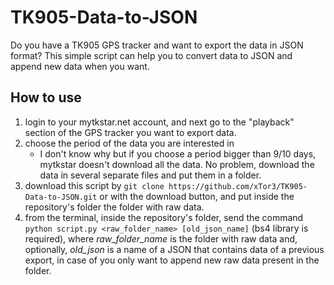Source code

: # TK905-Data-to-JSON
Do you have a TK905 GPS tracker and want to export the data in JSON format?
This simple script can help you to convert data to JSON and append new data when you want.

## How to use
1. login to your mytkstar.net account, and next go to the "playback" section of the GPS tracker you want to export data.
2. choose the period of the data you are interested in
   * I don't know why but if you choose a period bigger than 9/10 days, mytkstar doesn't download all the data. No problem, download the data in several separate files and put them in a folder.
3. download this script by  `git clone https://github.com/xTor3/TK905-Data-to-JSON.git` or with the download button, and put inside the repository's folder the folder with raw data.
4. from the terminal, inside the repository's folder, send the command `python script.py <raw_folder_name> [old_json_name]` (bs4 library is required), where *raw_folder_name* is the folder with raw data and, optionally, *old_json* is a name of a JSON that contains data of a previous export, in case of you only want to append new raw data present in the folder.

EXERCISE AIM: Copy every line from the records above that contains the word "export".

ANSWER TO THE PROBLEM:
Do you have a TK905 GPS tracker and want to export the data in JSON format?
1. login to your mytkstar.net account, and next go to the "playback" section of the GPS tracker you want to export data.
4. from the terminal, inside the repository's folder, send the command `python script.py <raw_folder_name> [old_json_name]` (bs4 library is required), where *raw_folder_name* is the folder with raw data and, optionally, *old_json* is a name of a JSON that contains data of a previous export, in case of you only want to append new raw data present in the folder.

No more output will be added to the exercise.